See his work on his website, and in his book, Homage to Nature.

Monday, June 23, 2014

Sculpture and Ann Hamilton

MacArthur Fellow, artist Ann Hamilton has been commissioned to create a large public artwork in Seattle. She joins architects and city planners to create an interactive space on a new waterfront piers.

Friday, June 20, 2014

Sculpture and the Association of Northwest Landscape Designer's 2014 Garden Tour

Time for the Association of Northwest Landscape Designer's 2014 Garden Tour, Saturday June 28.
Six gardens are on the tour, each featuring art and sculpture. My art will be in the Moore Garden.

That arbor needs to do more than just support a clematis. Since the neighbors are so close, let's use it to frame a sculpture and create a view within this garden......

There is a deluxe garden shed that serves as a winter conservatory for tender plants.
The little lion now stands guard outside that door.

It's an effort to transport these heavy cast stone sculptures. I got smart and hired strong help to carry and install the sculpture. It's all worth it to see how art changes the way you experience a garden space.

Adam leveling the steel frame for St Francis.

Tuesday, June 17, 2014

Sculpture and Sun Signs

Design fails make you evaluate what you are doing.
Working harder won't fix it. Asking WHY it isn't working is the direction out.  

I'm adapting a client's designs for two metal panels for screening in her garden.
Everything was going smoothly until the last element was changed from a bird to the sun.

The first attempts were too chaotic, later efforts created an unintentional swastika feeling. Not good.

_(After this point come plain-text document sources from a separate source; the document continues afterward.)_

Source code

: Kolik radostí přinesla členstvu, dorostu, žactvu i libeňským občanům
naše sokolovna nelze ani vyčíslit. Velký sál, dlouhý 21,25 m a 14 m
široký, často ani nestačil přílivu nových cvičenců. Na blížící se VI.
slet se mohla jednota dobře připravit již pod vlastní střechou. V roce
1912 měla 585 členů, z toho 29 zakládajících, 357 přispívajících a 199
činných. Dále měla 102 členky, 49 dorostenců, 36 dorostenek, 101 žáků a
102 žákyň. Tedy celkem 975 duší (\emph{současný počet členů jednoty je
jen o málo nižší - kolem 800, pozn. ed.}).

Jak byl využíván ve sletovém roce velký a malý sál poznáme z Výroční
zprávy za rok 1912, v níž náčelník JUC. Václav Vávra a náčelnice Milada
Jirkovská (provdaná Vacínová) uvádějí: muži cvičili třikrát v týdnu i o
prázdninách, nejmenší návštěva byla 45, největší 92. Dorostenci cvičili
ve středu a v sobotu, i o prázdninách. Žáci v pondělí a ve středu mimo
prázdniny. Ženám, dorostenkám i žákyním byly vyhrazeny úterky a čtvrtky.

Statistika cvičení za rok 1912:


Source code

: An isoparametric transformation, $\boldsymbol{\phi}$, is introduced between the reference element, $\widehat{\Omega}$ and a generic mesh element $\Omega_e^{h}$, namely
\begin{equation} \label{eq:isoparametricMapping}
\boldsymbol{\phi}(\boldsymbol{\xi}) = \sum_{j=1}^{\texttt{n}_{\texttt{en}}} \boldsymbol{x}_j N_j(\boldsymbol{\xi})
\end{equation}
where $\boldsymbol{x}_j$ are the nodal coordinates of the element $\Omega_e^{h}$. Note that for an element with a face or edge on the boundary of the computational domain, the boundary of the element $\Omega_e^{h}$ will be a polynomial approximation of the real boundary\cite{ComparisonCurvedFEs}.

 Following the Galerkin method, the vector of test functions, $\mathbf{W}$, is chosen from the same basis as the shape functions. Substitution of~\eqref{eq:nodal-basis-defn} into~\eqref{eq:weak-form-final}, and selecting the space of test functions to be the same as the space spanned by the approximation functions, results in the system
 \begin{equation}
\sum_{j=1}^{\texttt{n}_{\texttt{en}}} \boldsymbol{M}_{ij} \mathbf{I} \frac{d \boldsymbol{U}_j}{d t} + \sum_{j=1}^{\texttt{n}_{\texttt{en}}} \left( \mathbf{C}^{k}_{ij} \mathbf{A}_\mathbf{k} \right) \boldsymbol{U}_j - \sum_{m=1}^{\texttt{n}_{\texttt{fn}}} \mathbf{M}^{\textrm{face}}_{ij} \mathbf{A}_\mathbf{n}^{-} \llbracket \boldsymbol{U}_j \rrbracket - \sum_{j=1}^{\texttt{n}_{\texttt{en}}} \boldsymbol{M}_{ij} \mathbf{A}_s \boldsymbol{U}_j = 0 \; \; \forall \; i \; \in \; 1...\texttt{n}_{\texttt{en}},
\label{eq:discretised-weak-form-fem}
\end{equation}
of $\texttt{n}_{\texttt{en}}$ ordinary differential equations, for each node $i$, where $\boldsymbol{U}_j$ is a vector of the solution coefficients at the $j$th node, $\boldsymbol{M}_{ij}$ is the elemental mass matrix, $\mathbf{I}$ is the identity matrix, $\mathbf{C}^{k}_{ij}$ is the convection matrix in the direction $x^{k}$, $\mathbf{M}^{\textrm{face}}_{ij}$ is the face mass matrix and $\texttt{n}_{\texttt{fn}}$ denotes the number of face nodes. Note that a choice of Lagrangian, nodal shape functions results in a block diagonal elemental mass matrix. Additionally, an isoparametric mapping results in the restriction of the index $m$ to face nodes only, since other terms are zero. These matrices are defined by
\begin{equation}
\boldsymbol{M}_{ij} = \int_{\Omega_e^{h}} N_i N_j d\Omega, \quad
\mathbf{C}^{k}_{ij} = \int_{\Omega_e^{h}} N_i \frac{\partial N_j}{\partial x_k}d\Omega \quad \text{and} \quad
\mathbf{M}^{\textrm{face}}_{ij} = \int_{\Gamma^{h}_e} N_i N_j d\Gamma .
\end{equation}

 This was a design based on an eclipse.

Paper cuts are unique in that you don't really know what they look like until you're done.
You stand back and evaluate the results. This attempt combined the worst: chaotic and swastika.

After 7 different paper cuts, I gave up trying for a swirling spiral, and went back to circles.From there the final result was only three paper cuts away.
Can't show you the entire panel, but am very glad to have this on as a keeper.
It has a nice turning movement, and reads as both sun and flower.
Best of all, it reverses the black on white relationships in the rest of the panel to read as white on black.

Saturday, June 14, 2014

Sculpture and Flowers

Carving took a back seat when I was asked to make two more bouquets for Ivy School graduation.
I said "Yes" and then realized the peonies were shot and the garden was in recovery mode.

The teacher told me that graduation was Tuesday afternoon, but called Monday at 10:30 to tell me
that she'd made a mistake. Graduation was in two and hours!
That's when I made the decision to stay calm and repeat "Done is better than Perfect."

The alstro was tired, the delphinium were shattering, but flowers for a grade school graduation are like funeral flowers. Full bloom is better than buds as they only have to look good for a short while.
Make a good impression, then everyone leaves the room....

Done and delivered an hour before the ceremony... Now can I get back to carving?

Thursday, June 12, 2014

Sculpture and School

Art Week at the Ivy School."Yes, I'll do an hour on sculpture."
What can I do that will keep the attention of 5th graders?

Hmmm, Let's bring the mannequin heads and the BOX OF GLASS EYES!

My first professional sculpting work was for a high end mannequin manufacturer in Los Angeles.
I went from creating one life sized sculpture a semester to one figure every two weeks.
And got PAID for the pleasure....

A few of the plasticine heads have been in the studio ever since.
You never know when they might be useful.

The industry was changing over from hand made glass eyes imported from Germany to much cheaper cast resin eyes. The level of craftsmanship of the German eyes was enchanting, fine red threads for the veins. They look grotesque on their own, but have an incredible realism once you install them in a mannequin.

And yes, the box of eyes was a hit with the 11 year olds.

Monday, June 2, 2014

Sculpture and Space

One of the pleasures of writing this blog is questioning what defines sculpture.

Here is Lindzee Poi, a French juggler, performing in the Parc Balzac in Angers, France.
He's a very skilled illusionist. What I want to you look for is how he shapes space, and plays with
the relationship between figure and background.